Ne var ki, 13/05/2016 yılında açılan dava devam ederken 17.06.2016 Tarih 29745 sayılı Resmi Gazetede yayımlanarak yürürlüğe giren geçmişe de etkili 6719 sayılı kanunun 21. maddesi ile 6446 Sayılı kanunun 17. maddesinin birinci, üçüncü ve dördüncü fıkraları ile altıncı fıkrasının (a), (ç), (d) ve (f) bentleri değiştirilmiş ve aynı maddeye eklenen 10. bent ile; “Kurum tarafından gelir ve tarife düzenlemeleri kapsamında belirlenen bedellere ilişkin olarak yapılan başvurularda ve açılan davalarda; tüketici hakem heyetleri ile mahkemelerin yetkisi, bu bedellerin, Kurumun düzenleyici işlemlerine uygunluğunun denetimi ile sınırlıdır.” hükmü getirilerek Tüketici Hakem Heyetlerinin ve Mahkemelerin bu konularda açılacak davalarda inceleme ve araştırma yetkileri geçmişe de etkili olarak sadece bu dağıtım, sayaç okuma, perakende satış hizmeti, iletim ve kayıp-kaçak bedellerinin Kurumun bu konulardaki düzenleyici işlemlerine uygunluğunun denetimi ile sınırlanmış, bu bedellerin alınmasında esas olan ilgili tarifelerin düzenlenmesinde EPDK.nun Kanundaki yetkileri genişletilerek yukarıda sözü edilen bedeller maliyet unsuru kapsamına dahil edilmiştir.
Yine, 6719 sayılı kanunun 26. maddesi ile 6446 sayılı Elektrik Piyasası Kanunu’na eklenen; Geçici madde 19; “Bu maddeyi ihdas eden Kanunla öngörülen düzenlemeler yürürlüğe konuluncaya kadar, Kurul tarafından yürürlüğe konulan mevcut yönetmelik, tebliğ ve Kurul kararlarının bu Kanuna aykırı olmayan hükümlerinin uygulanmasına devam olunur.” hükmünü, Geçici madde 20; “Kurul kararlarına uygun şekilde tahakkuk ettirilmiş dağıtım, sayaç okuma, perakende satış hizmeti, iletim ve kayıp-kaçak bedelleri ile ilgili olarak açılmış olan her türlü ilamsız icra takibi, dava ve başvurular hakkında 17 nci madde hükümleri uygulanır.” hükmünü içermektedir. Dava tarihinden sonra yürürlüğe girmiş bulunan bu yasa değişikliklerinin, yürürlük tarihi öncesi dönemde geçerli olan EPDK kararlarına dayanılarak alınmış olan ve dava konusu yapılan kayıp-kaçak sayaç okuma, dağıtım, perakende hizmet ve iletim bedelleri ile ilgili olarak açılan ve halen devam eden davalarda da geçmişe etkili olacak şekilde (bu yasa değişikliği öncesinde açılan ve halen görülmekte olan davalar da) uygulanması gereken hükümler içerdiğinden, 6446 sayılı Elektrik Piyasası Kanunu’nun 17., geçici 19. ile 20. Maddelerine göre dava konusu hakkında karar verilmesine yer olmadığına karar verilmiştir.

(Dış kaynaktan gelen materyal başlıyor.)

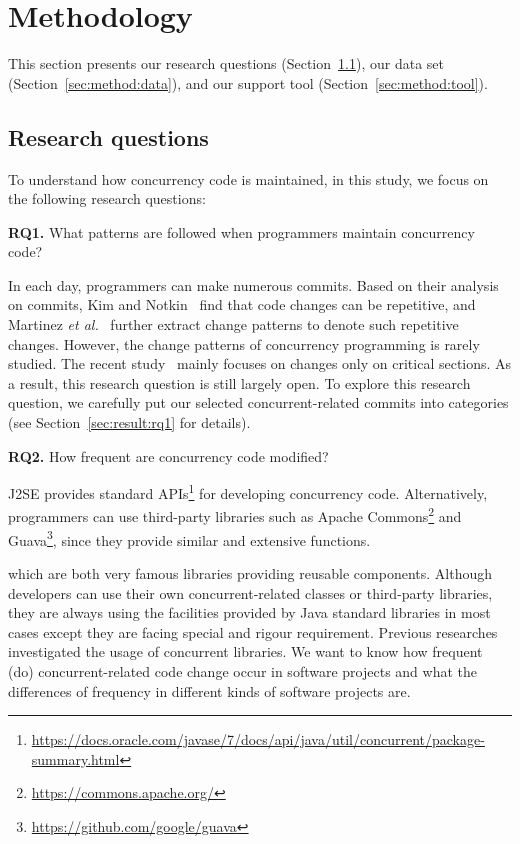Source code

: \section{Methodology}
\label{sec:method}
This section presents our research questions (Section~\ref{sec:method:rq}), our data set (Section~\ref{sec:method:data}), and our support tool (Section~\ref{sec:method:tool}).
\subsection{Research questions}
\label{sec:method:rq}
To understand how concurrency code is maintained, in this study, we focus on the following research questions:

\textbf{RQ1.} What patterns are followed when programmers maintain concurrency code?

In each day, programmers can make numerous commits. Based on their analysis on commits, Kim and Notkin~\cite{conf/icse/KimN09} find that code changes can be repetitive, and Martinez \emph{et al.}~\cite{conf/icsm/MartinezDM13} further extract change patterns to denote such repetitive changes. However, the change patterns of concurrency programming is rarely studied. The recent study~\cite{conf/sigsoft/GuJSZL15} mainly focuses on changes only on critical sections. As a result, this research question is still largely open. To explore this research question, we carefully put our selected concurrent-related commits into  categories (see Section~\ref{sec:result:rq1} for details). 

\textbf{RQ2.} How frequent are concurrency code modified?

J2SE provides standard APIs\footnote{\url{https://docs.oracle.com/javase/7/docs/api/java/util/concurrent/package-summary.html}} for developing concurrency code. Alternatively, programmers can use third-party libraries such as Apache Commons\footnote{\url{https://commons.apache.org/}} and Guava\footnote{\url{https://github.com/google/guava}}, since they provide similar and extensive functions. 



which are both very famous libraries providing reusable components. Although developers can use their own concurrent-related classes or third-party libraries, they are always using the facilities provided by Java standard libraries in most cases except they are facing special and rigour requirement. Previous researches \cite{journals/jss/PintoTFFB15, journals/infsof/WuCZX16, conf/sigsoft/OkurD12} investigated the usage of concurrent libraries. We want to know how frequent (do) concurrent-related code change occur in software projects and what the differences of frequency in different kinds of software projects are.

Öte yandan yargılama masraflarının kime yükletileceği, lehe veya aleyhe vekalet ücretine hükmedilip edilmeyeceği hususunda mevzuatımızda açıkça bir hüküm bulunmamaktadır. Somut olaya en yakın hüküm HMK 331/1. Maddesi olup bu husus “dava açıldığı andaki haklılık” durumuna göre neticeyi tayin etmektedir. Dava açıldığı tarih itibari ile davacının davasında haklı olduğu ve sunulan fatura detaylarına göre 40.683.06 TL tahsilat yönünden iddiasını ispat ettiği anlaşılmakla bu bedel üzerinden vekalet ücretine hükmedilmiş ve aşağıdaki şekilde hüküm kurulmuştur.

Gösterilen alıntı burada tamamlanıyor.